Collected data:
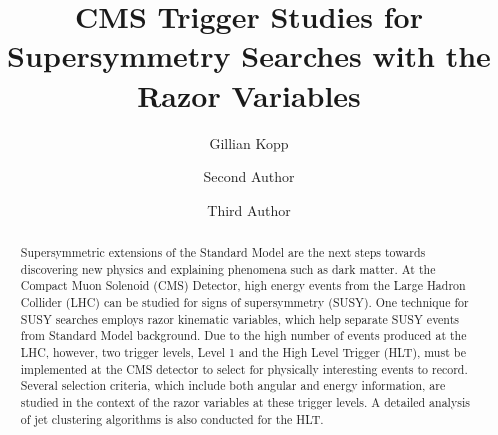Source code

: \documentclass[twocolumn,aps,prd,reprint]{revtex4-1}
\begin{document}
\graphicspath{{GillianKopp/}}

\title{CMS Trigger Studies for Supersymmetry Searches with the Razor Variables}
\author{Gillian Kopp}
\author{Second Author}
\author{Third Author}

\begin{abstract}
Supersymmetric extensions of the Standard Model are the next steps towards discovering new physics and explaining phenomena such as dark matter. At the Compact Muon Solenoid (CMS) Detector, high energy events from the Large Hadron Collider (LHC) can be studied for signs of supersymmetry (SUSY). One technique for SUSY searches employs razor kinematic variables, which help separate SUSY events from Standard Model background. Due to the high number of events produced at the LHC, however, two trigger levels, Level 1 and the High Level Trigger (HLT), must be implemented at the CMS detector to select for physically interesting events to record. Several selection criteria, which include both angular and energy information, are studied in the context of the razor variables at these trigger levels. A detailed analysis of jet clustering algorithms is also conducted for the HLT.
\end{abstract}
\maketitle
\end{document}
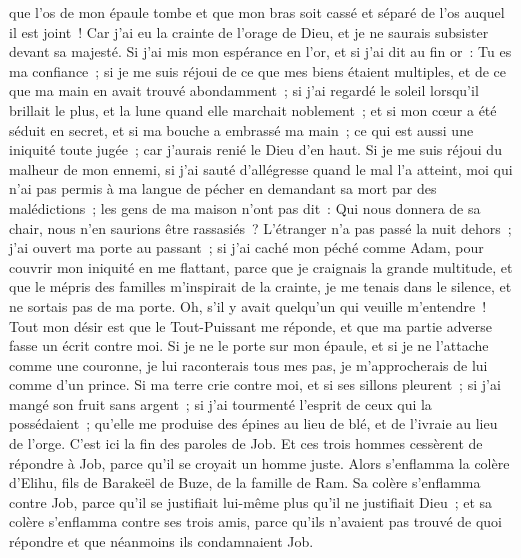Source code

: \begin{multicols}{2}
que l'os de mon épaule tombe et que mon bras soit cassé et séparé de l'os auquel il est joint~!
Car j'ai eu la crainte de l'orage de Dieu, et je ne saurais subsister devant sa majesté.
Si j'ai mis mon espérance en l'or, et si j'ai dit au fin or~: Tu es ma confiance~;
si je me suis réjoui de ce que mes biens étaient multiples, et de ce que ma main en avait trouvé abondamment~;
si j'ai regardé le soleil lorsqu'il brillait le plus, et la lune quand elle marchait noblement~;
et si mon cœur a été séduit en secret, et si ma bouche a embrassé ma main~;
ce qui est aussi une iniquité toute jugée~; car j'aurais renié le Dieu d'en haut.
Si je me suis réjoui du malheur de mon ennemi, si j'ai sauté d'allégresse quand le mal l'a atteint,
moi qui n'ai pas permis à ma langue de pécher en demandant sa mort par des malédictions~;
les gens de ma maison n'ont pas dit~: Qui nous donnera de sa chair, nous n'en saurions être rassasiés~?
L'étranger n'a pas passé la nuit dehors~; j'ai ouvert ma porte au passant~;
si j'ai caché mon péché comme Adam, pour couvrir mon iniquité en me flattant,
parce que je craignais la grande multitude, et que le mépris des familles m'inspirait de la crainte, je me tenais dans le silence, et ne sortais pas de ma porte.
Oh, s'il y avait quelqu'un qui veuille m'entendre~! Tout mon désir est que le Tout-Puissant me réponde, et que ma partie adverse fasse un écrit contre moi.
Si je ne le porte sur mon épaule, et si je ne l'attache comme une couronne,
je lui raconterais tous mes pas, je m'approcherais de lui comme d'un prince.
Si ma terre crie contre moi, et si ses sillons pleurent~;
si j'ai mangé son fruit sans argent~; si j'ai tourmenté l'esprit de ceux qui la possédaient~;
qu'elle me produise des épines au lieu de blé, et de l'ivraie au lieu de l'orge. C'est ici la fin des paroles de Job.
\VerseOne{}Et ces trois hommes cessèrent de répondre à Job, parce qu'il se croyait un homme juste.
Alors s'enflamma la colère d'Elihu, fils de Barakeël de Buze, de la famille de Ram. Sa colère s'enflamma contre Job, parce qu'il se justifiait lui-même plus qu'il ne justifiait Dieu~;
et sa colère s'enflamma contre ses trois amis, parce qu'ils n'avaient pas trouvé de quoi répondre et que néanmoins ils condamnaient Job.

\end{multicols}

**WHAT TO DO:** Could the data above be copied out exactly, with no pictures kept?

**RESPONSE:**
Source code

: \documentclass[twocolumn,aps,prd,reprint]{revtex4-1}
\begin{document}
\graphicspath{{GillianKopp/}}

\title{CMS Trigger Studies for Supersymmetry Searches with the Razor Variables}
\author{Gillian Kopp}
\author{Second Author}
\author{Third Author}

\begin{abstract}
Supersymmetric extensions of the Standard Model are the next steps towards discovering new physics and explaining phenomena such as dark matter. At the Compact Muon Solenoid (CMS) Detector, high energy events from the Large Hadron Collider (LHC) can be studied for signs of supersymmetry (SUSY). One technique for SUSY searches employs razor kinematic variables, which help separate SUSY events from Standard Model background. Due to the high number of events produced at the LHC, however, two trigger levels, Level 1 and the High Level Trigger (HLT), must be implemented at the CMS detector to select for physically interesting events to record. Several selection criteria, which include both angular and energy information, are studied in the context of the razor variables at these trigger levels. A detailed analysis of jet clustering algorithms is also conducted for the HLT.
\end{abstract}
\maketitle
\end{document}
Source code

: \begin{multicols}{2}
que l'os de mon épaule tombe et que mon bras soit cassé et séparé de l'os auquel il est joint~!
Car j'ai eu la crainte de l'orage de Dieu, et je ne saurais subsister devant sa majesté.
Si j'ai mis mon espérance en l'or, et si j'ai dit au fin or~: Tu es ma confiance~;
si je me suis réjoui de ce que mes biens étaient multiples, et de ce que ma main en avait trouvé abondamment~;
si j'ai regardé le soleil lorsqu'il brillait le plus, et la lune quand elle marchait noblement~;
et si mon cœur a été séduit en secret, et si ma bouche a embrassé ma main~;
ce qui est aussi une iniquité toute jugée~; car j'aurais renié le Dieu d'en haut.
Si je me suis réjoui du malheur de mon ennemi, si j'ai sauté d'allégresse quand le mal l'a atteint,
moi qui n'ai pas permis à ma langue de pécher en demandant sa mort par des malédictions~;
les gens de ma maison n'ont pas dit~: Qui nous donnera de sa chair, nous n'en saurions être rassasiés~?
L'étranger n'a pas passé la nuit dehors~; j'ai ouvert ma porte au passant~;
si j'ai caché mon péché comme Adam, pour couvrir mon iniquité en me flattant,
parce que je craignais la grande multitude, et que le mépris des familles m'inspirait de la crainte, je me tenais dans le silence, et ne sortais pas de ma porte.
Oh, s'il y avait quelqu'un qui veuille m'entendre~! Tout mon désir est que le Tout-Puissant me réponde, et que ma partie adverse fasse un écrit contre moi.
Si je ne le porte sur mon épaule, et si je ne l'attache comme une couronne,
je lui raconterais tous mes pas, je m'approcherais de lui comme d'un prince.
Si ma terre crie contre moi, et si ses sillons pleurent~;
si j'ai mangé son fruit sans argent~; si j'ai tourmenté l'esprit de ceux qui la possédaient~;
qu'elle me produise des épines au lieu de blé, et de l'ivraie au lieu de l'orge. C'est ici la fin des paroles de Job.
\VerseOne{}Et ces trois hommes cessèrent de répondre à Job, parce qu'il se croyait un homme juste.
Alors s'enflamma la colère d'Elihu, fils de Barakeël de Buze, de la famille de Ram. Sa colère s'enflamma contre Job, parce qu'il se justifiait lui-même plus qu'il ne justifiait Dieu~;
et sa colère s'enflamma contre ses trois amis, parce qu'ils n'avaient pas trouvé de quoi répondre et que néanmoins ils condamnaient Job.

\end{multicols}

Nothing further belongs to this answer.